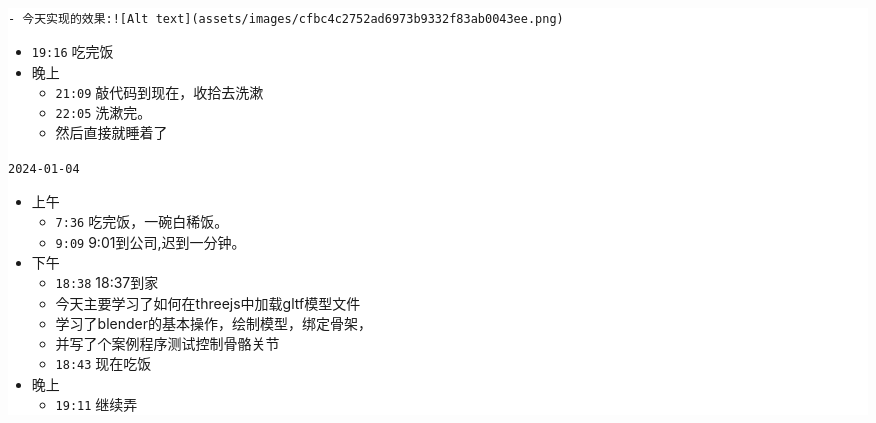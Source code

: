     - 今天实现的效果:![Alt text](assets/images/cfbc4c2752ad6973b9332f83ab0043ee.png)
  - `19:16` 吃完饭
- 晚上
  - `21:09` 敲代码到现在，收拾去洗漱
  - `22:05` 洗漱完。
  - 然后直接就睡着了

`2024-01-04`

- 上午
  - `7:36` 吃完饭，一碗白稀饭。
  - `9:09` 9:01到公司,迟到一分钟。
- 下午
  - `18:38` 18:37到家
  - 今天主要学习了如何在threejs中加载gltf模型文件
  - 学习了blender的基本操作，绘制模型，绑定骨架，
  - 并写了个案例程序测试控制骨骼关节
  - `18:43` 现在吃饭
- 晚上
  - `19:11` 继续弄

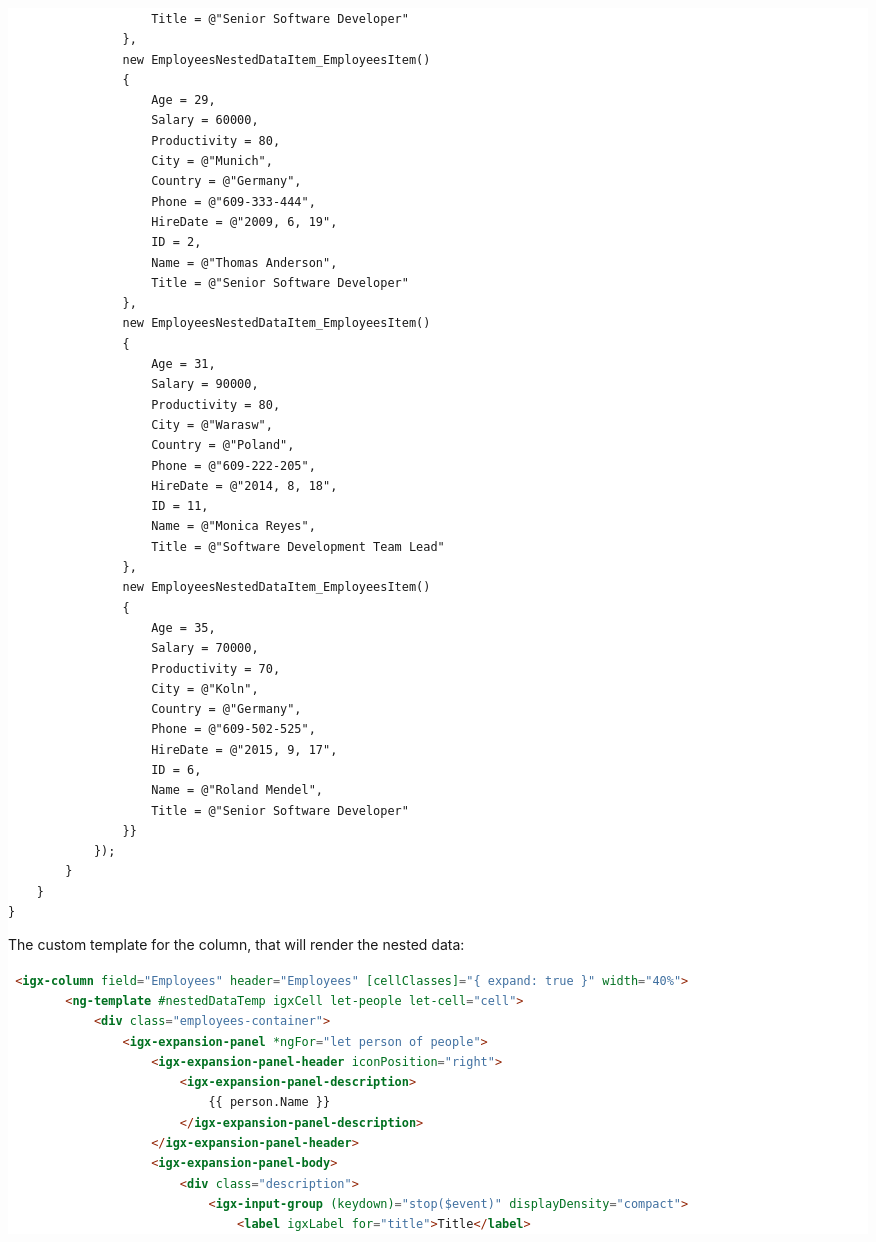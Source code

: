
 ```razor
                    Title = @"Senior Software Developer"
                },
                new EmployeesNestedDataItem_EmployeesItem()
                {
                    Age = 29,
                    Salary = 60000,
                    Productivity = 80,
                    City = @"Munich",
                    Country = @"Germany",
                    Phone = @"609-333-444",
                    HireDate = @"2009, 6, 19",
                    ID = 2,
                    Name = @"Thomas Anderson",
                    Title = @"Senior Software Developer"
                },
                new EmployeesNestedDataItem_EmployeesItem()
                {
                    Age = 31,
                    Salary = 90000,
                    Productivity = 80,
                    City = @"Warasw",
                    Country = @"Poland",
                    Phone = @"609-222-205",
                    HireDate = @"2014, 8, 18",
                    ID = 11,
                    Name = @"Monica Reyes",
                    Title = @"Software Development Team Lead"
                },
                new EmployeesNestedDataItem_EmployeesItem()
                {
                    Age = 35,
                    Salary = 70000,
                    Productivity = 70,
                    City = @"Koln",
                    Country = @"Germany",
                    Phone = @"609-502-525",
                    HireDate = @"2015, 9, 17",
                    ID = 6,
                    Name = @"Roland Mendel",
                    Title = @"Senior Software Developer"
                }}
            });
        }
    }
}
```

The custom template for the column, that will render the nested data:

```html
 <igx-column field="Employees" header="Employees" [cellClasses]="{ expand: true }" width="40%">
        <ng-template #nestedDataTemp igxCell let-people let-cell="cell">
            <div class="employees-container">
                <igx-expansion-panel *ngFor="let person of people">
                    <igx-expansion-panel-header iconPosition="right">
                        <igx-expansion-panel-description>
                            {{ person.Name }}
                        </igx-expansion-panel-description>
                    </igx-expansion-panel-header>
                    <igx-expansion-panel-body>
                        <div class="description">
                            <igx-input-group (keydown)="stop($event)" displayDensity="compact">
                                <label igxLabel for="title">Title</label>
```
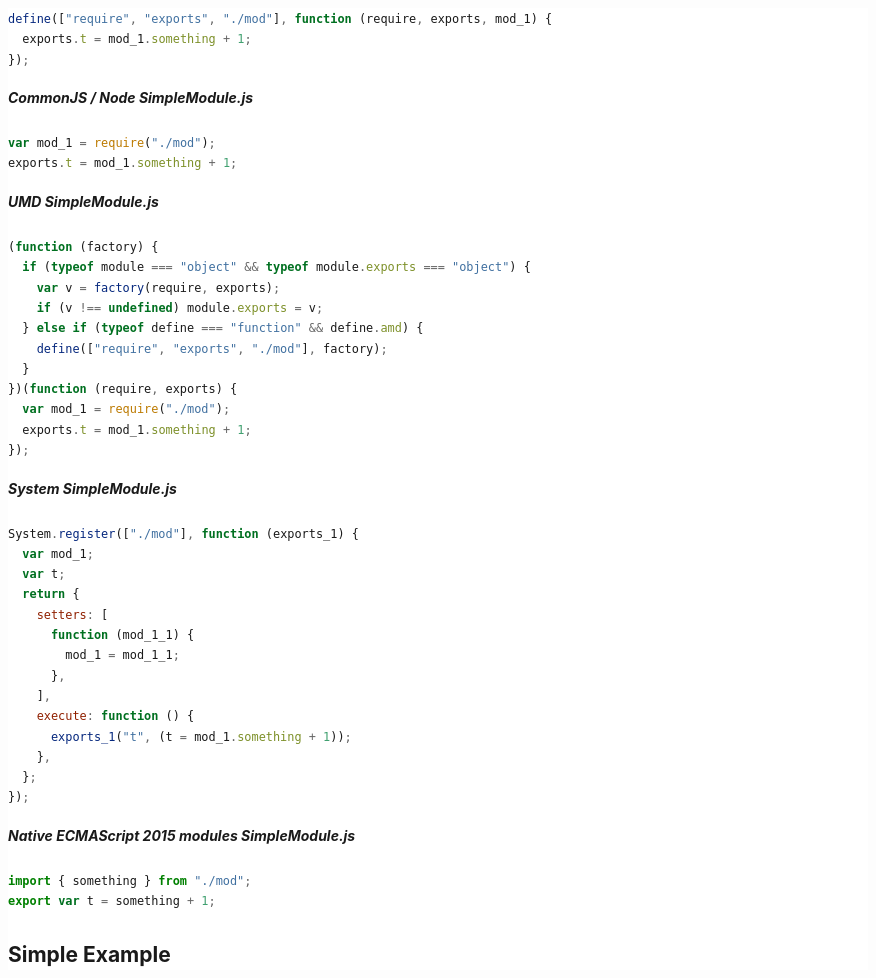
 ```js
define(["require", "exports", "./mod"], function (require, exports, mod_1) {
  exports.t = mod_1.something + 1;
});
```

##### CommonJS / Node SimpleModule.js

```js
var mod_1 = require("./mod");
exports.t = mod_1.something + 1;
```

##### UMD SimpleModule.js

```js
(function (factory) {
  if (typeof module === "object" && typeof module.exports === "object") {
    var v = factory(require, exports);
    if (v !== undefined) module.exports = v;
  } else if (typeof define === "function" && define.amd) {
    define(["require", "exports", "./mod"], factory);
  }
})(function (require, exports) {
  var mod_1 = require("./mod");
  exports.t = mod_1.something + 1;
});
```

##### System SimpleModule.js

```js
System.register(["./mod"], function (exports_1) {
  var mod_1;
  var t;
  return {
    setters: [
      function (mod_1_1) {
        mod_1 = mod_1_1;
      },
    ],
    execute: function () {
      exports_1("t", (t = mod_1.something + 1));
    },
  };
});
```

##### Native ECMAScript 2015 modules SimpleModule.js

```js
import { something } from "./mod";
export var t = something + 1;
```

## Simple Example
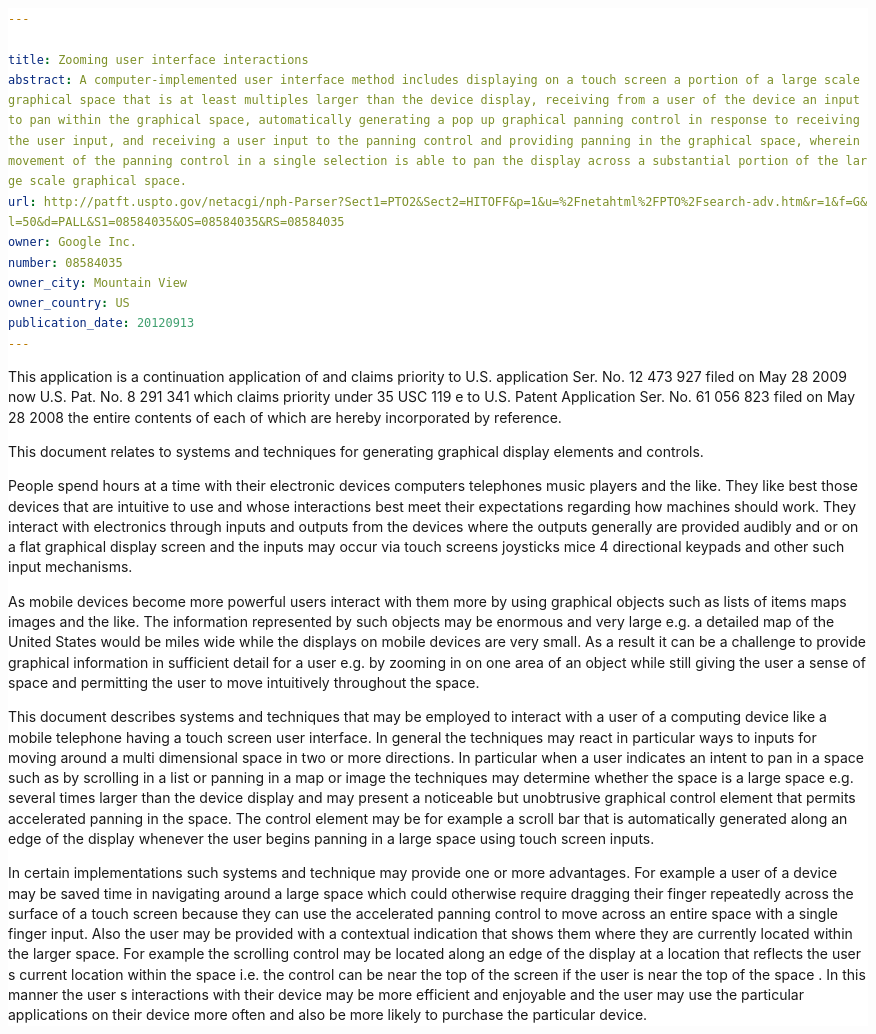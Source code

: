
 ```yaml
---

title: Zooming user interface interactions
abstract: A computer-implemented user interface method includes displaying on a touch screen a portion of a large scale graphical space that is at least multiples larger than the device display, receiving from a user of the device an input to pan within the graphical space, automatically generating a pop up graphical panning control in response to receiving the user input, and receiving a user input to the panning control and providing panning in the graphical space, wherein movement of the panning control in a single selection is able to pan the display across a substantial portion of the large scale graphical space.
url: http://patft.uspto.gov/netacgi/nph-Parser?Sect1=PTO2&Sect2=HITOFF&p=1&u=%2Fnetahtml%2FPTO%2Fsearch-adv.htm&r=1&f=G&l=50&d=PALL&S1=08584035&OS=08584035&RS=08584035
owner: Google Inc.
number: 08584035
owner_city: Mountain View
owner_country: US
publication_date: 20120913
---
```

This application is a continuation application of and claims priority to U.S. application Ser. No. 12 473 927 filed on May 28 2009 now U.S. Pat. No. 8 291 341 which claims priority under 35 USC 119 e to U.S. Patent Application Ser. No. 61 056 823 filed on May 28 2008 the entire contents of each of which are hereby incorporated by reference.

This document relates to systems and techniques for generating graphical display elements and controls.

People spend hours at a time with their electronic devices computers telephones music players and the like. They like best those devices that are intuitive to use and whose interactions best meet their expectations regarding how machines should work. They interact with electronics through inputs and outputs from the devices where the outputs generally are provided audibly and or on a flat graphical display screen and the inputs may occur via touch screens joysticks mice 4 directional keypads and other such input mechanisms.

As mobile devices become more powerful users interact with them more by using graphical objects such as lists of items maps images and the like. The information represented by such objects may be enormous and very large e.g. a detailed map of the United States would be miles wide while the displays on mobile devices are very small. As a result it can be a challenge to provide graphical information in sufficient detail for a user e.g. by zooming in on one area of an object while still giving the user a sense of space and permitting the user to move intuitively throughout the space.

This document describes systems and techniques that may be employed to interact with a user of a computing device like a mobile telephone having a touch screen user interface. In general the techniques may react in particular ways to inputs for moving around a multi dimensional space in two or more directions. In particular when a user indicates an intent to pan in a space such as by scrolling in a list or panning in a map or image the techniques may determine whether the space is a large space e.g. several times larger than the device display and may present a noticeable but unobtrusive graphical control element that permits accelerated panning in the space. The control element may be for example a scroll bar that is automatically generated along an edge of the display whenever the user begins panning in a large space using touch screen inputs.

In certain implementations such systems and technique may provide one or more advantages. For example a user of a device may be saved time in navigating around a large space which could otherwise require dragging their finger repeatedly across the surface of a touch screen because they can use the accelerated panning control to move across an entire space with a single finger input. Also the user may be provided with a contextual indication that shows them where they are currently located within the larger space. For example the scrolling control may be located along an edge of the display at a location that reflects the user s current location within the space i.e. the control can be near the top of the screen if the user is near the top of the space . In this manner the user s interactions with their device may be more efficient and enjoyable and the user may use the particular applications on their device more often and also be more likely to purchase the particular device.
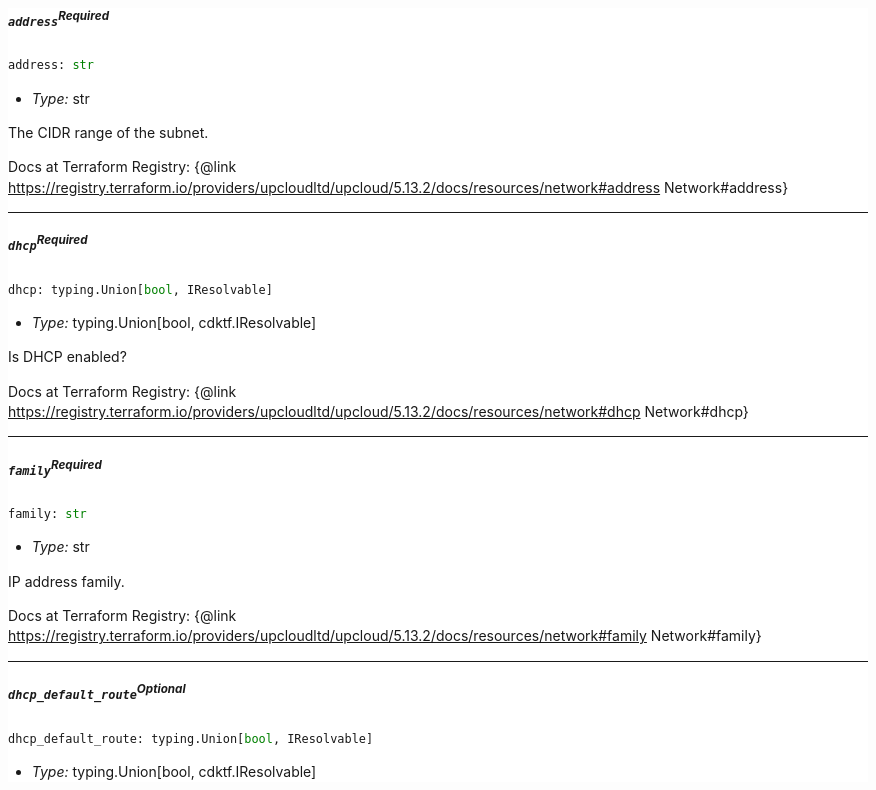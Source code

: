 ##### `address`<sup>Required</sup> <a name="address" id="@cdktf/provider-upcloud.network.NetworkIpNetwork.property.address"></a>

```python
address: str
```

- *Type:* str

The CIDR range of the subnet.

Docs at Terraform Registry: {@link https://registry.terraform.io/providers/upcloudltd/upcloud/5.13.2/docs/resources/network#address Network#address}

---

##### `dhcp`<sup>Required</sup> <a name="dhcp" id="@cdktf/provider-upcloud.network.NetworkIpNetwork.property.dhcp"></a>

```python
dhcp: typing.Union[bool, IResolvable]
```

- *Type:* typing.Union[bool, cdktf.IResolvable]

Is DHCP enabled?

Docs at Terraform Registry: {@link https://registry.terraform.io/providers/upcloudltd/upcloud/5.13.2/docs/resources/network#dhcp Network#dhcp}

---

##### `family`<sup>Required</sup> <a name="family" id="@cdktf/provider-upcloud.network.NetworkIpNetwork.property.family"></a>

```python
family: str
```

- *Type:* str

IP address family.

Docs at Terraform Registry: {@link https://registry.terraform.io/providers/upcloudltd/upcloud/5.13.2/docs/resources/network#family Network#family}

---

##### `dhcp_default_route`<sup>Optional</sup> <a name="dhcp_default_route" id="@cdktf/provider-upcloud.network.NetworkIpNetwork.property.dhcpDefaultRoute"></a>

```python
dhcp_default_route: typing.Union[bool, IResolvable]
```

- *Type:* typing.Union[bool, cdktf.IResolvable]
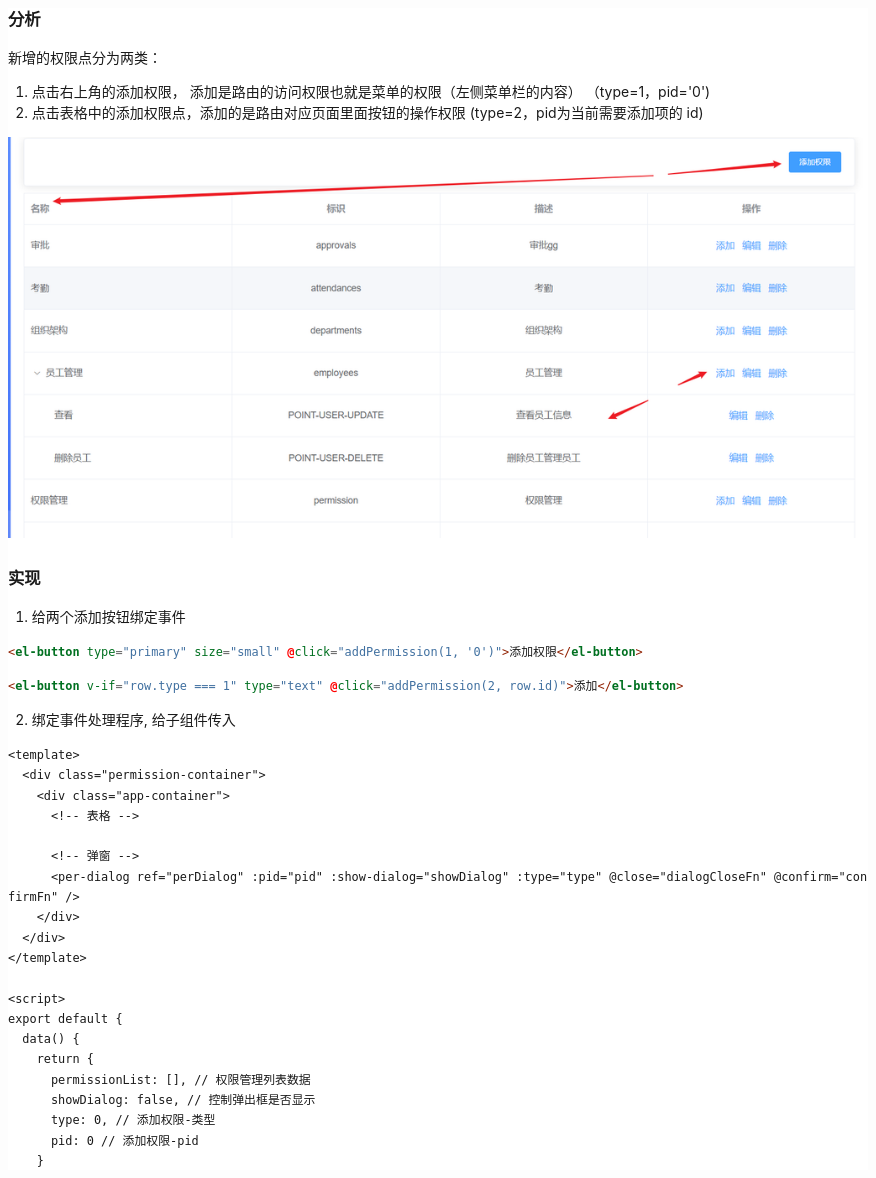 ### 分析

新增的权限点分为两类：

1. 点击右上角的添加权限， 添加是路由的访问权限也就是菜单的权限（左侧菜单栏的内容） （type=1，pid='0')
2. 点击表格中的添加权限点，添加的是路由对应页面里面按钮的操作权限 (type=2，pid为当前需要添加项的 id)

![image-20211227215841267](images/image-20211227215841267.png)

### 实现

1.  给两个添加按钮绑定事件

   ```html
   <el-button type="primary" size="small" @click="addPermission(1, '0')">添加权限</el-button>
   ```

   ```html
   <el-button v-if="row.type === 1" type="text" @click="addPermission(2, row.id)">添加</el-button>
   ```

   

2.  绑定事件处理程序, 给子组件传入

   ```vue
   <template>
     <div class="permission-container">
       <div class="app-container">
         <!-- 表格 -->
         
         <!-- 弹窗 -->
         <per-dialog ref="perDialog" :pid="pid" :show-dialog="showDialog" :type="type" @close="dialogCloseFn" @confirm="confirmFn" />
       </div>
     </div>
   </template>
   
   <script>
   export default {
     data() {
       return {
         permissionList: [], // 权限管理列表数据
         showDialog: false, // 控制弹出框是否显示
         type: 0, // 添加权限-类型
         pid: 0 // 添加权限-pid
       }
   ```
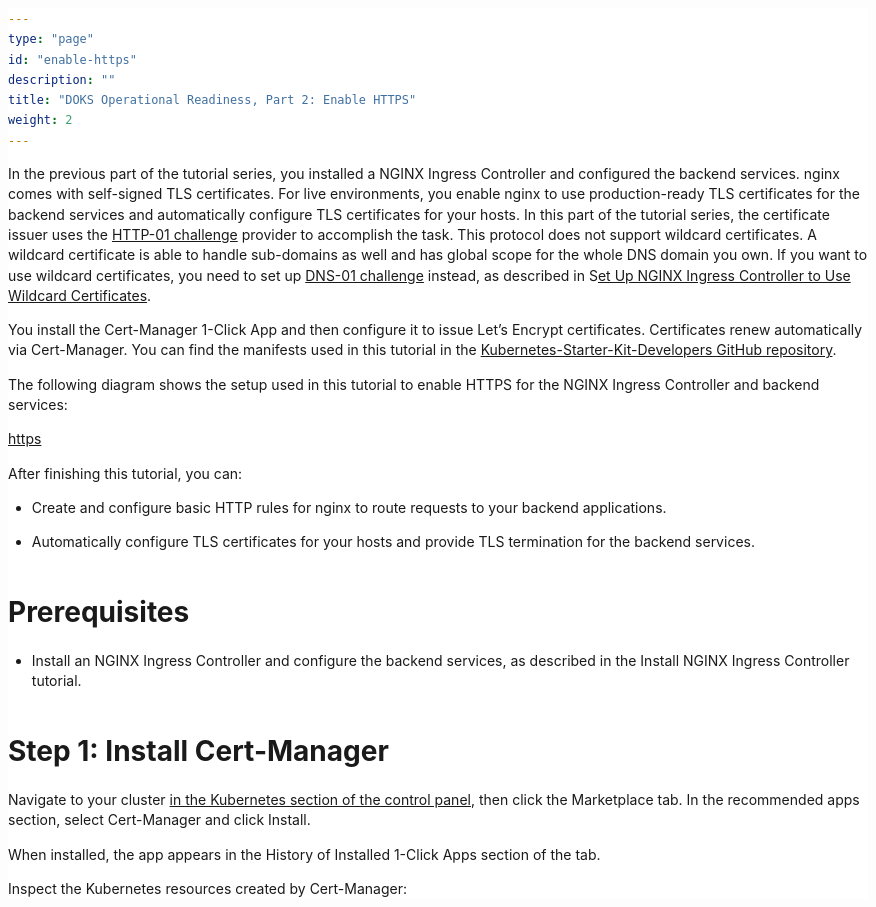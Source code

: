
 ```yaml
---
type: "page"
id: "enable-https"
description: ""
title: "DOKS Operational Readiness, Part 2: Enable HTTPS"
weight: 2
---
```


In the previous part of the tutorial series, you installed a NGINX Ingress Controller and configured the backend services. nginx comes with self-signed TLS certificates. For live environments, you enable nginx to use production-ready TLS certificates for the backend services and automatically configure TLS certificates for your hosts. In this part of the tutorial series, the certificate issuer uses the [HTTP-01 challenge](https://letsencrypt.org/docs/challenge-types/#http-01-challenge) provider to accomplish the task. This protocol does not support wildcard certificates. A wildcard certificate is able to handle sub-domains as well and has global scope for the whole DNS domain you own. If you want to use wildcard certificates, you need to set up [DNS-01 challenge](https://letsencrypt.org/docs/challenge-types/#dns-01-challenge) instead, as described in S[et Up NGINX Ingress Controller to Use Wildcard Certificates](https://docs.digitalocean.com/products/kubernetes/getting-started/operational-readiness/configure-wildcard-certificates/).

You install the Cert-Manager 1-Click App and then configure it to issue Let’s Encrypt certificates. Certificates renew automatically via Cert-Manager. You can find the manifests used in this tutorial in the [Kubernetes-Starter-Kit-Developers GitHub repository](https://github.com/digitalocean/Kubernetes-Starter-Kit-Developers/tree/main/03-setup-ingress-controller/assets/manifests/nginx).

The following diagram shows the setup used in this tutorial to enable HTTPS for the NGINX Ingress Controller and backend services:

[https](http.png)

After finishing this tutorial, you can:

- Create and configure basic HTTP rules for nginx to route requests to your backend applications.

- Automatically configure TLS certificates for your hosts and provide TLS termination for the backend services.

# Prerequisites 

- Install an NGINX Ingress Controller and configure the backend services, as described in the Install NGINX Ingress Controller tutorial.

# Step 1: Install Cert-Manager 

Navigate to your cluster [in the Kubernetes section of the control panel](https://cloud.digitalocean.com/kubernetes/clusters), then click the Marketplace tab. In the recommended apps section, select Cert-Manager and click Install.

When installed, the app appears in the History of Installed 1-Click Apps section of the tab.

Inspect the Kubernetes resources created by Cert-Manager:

▶ **Task statement**
In how many lines of the data does the string "resources" appear? Only the number should be given.

▶ **Your solution**
4